Oseias Patrocínio dos Reis (à dir.) começou a praticar o esporte para defesa pessoal (Foto: Aline Galcino)

O campeão brasileiro de muay thai, Oseias Patrocínio dos Reis, de 25 anos, é outro atleta de Araçatuba que se prepara para importantes competições no mês de junho.

No dia 15, ele participa do Icon Fighting Championship, na categoria 66 kg, em Curitiba (PR), que será transmitida ao vivo pelo canal Combate. No dia 26, luta pelo Muay Thai Pro 5, na categoria 70 kg, em Bragança Paulista (SP).

A rotina de treinos e preparo físico são semelhantes a de Márcia Procópio. Próximo da disputa, os treinos são intensos, pelos menos três vezes ao dia, sendo dois específicos de muay thai e outro para preparação física. Às vésperas de cada luta, o atleta também realiza treinos aeróbicos para suar mais.

Nas lutas, Reis precisa estar no peso da categoria na qual está participando. Para o próximo combate, no dia 15 de junho, o atleta deve eliminar 12 quilos, processo que começou há um mês, com acompanhamento nutricional.

“Exige muita disciplina física e mental, alimentação balanceada e uma rotina de treinos”, explica o treinador de artes marciais Thales Almeida, responsável pelo preparo de Reis e proprietário da Inside Muay Thai, em Araçatuba.

Defesa pessoal

A carreira de Reis começou há quase dez anos, com a vontade de aprender defesa pessoal. Com o tempo, a paixão pela arte e a filosofia que aprendeu com os treinos o motivaram a competir como atleta.

“Escolhi o muay thai porque estava muito em alta e, apesar de já ter treinado em outras modalidades, nenhuma foi tão apaixonante quanto o muay thai, por ser completa”, diz Reis sobre o esporte.

Reis foi campeão brasileiro de muay thai em 2016 e possui outros títulos importantes para a modalidade, como vice-campeão da Feplam (Federação Paulista de Lutas e Artes Marciais) em 2016, campeão do 2º Muay Thai Fight Pro, em 2017 e campeão do Thai Combat, em 2018.

Oseias Patrocínio dos Reis com o treinador Thales Almeida (Foto: Aline Galcino)

Muay Thai ganha força na região

O muay thai é uma modalidade de artes marciais originária da Tailândia que está cada vez mais presente nas academias da região. “Além de proporcionar mais qualidade de vida, o esporte envolve noções de autodefesa e disciplina”, define o treinador de artes marciais Thales de Almeida.

A disciplina física e mental, que inclui golpes de combate em pé, é conhecida como "a arte das oito armas". Caracteriza-se pelo uso combinado de punhos, cotovelos, joelhos, canelas e pés, estando associada a uma boa preparação física que a torna uma luta de contato total bastante eficiente, afirma o professor.

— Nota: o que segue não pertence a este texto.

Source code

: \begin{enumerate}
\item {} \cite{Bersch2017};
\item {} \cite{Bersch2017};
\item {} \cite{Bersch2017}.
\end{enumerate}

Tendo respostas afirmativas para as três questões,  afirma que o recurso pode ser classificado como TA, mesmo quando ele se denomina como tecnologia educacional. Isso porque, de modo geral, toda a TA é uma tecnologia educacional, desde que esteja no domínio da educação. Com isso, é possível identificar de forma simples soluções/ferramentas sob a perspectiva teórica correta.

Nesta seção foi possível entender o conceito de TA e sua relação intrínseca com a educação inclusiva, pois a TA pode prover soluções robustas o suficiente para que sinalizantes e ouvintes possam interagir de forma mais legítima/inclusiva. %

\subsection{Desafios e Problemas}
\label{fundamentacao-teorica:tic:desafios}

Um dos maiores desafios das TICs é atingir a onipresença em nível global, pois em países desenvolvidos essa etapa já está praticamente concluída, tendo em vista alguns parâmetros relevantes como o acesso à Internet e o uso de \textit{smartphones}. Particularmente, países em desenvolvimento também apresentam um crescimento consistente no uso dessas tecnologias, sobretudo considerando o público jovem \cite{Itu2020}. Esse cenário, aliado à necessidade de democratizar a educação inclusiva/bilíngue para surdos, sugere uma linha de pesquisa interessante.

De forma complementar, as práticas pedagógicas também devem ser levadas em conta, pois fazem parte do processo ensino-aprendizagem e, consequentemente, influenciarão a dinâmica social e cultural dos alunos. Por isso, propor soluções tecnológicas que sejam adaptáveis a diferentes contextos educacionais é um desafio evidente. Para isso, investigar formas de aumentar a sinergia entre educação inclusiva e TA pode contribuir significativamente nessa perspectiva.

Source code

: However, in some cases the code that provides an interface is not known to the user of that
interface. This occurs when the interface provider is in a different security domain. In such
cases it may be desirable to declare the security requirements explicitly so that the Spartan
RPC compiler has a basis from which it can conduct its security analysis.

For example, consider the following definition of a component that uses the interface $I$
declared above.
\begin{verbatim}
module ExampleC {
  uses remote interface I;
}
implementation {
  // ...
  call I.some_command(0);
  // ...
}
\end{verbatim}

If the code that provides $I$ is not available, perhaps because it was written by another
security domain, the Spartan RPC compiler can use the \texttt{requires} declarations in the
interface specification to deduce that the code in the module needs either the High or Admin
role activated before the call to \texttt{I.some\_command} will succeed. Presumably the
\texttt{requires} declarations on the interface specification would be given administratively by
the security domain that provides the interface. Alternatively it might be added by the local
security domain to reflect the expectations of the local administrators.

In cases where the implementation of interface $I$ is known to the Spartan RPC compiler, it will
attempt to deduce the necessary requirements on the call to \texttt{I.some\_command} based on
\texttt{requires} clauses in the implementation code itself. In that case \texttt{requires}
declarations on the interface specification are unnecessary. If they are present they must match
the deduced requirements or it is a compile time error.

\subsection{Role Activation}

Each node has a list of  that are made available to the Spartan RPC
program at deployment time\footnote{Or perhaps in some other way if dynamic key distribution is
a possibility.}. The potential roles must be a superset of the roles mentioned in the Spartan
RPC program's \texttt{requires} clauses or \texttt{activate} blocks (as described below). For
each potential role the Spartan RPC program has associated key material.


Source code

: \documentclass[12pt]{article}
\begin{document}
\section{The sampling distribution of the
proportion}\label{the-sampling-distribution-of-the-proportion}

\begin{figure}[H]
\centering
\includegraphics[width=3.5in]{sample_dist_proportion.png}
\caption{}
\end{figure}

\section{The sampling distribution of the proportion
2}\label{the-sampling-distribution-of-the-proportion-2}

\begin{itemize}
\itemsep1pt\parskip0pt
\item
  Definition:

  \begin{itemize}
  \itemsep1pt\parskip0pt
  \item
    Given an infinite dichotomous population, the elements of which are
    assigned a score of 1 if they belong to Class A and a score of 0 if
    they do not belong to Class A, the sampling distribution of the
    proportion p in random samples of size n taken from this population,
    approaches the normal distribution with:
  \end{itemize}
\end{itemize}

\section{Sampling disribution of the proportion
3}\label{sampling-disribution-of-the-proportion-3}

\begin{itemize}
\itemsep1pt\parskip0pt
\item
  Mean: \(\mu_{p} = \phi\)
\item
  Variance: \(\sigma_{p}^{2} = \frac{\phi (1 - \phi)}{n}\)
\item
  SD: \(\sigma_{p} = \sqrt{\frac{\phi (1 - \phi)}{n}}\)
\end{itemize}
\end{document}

Segundo o treinador, a modalidade começou a ser praticada na região em 2002, mas começou a ganhar força apenas em 2007, com as competições.

“Hoje nosso público é de todas faixas etárias, desde crianças e adolescentes até a terceira idade. Essas pessoas buscam qualidade de vida e disciplina”, diz.

Segundo Almeida, o Brasil tem poucas equipes profissionais, mas há uma busca por informações sobre a arte marcial e os sistemas de graduação. “Nossa região é um polo nacional da arte. Temos campeões brasileiro, paulista e até atletas que participam de provas internacionais. Isso se torna uma vitrine para os jovens, que gostam de treinar com campeões.”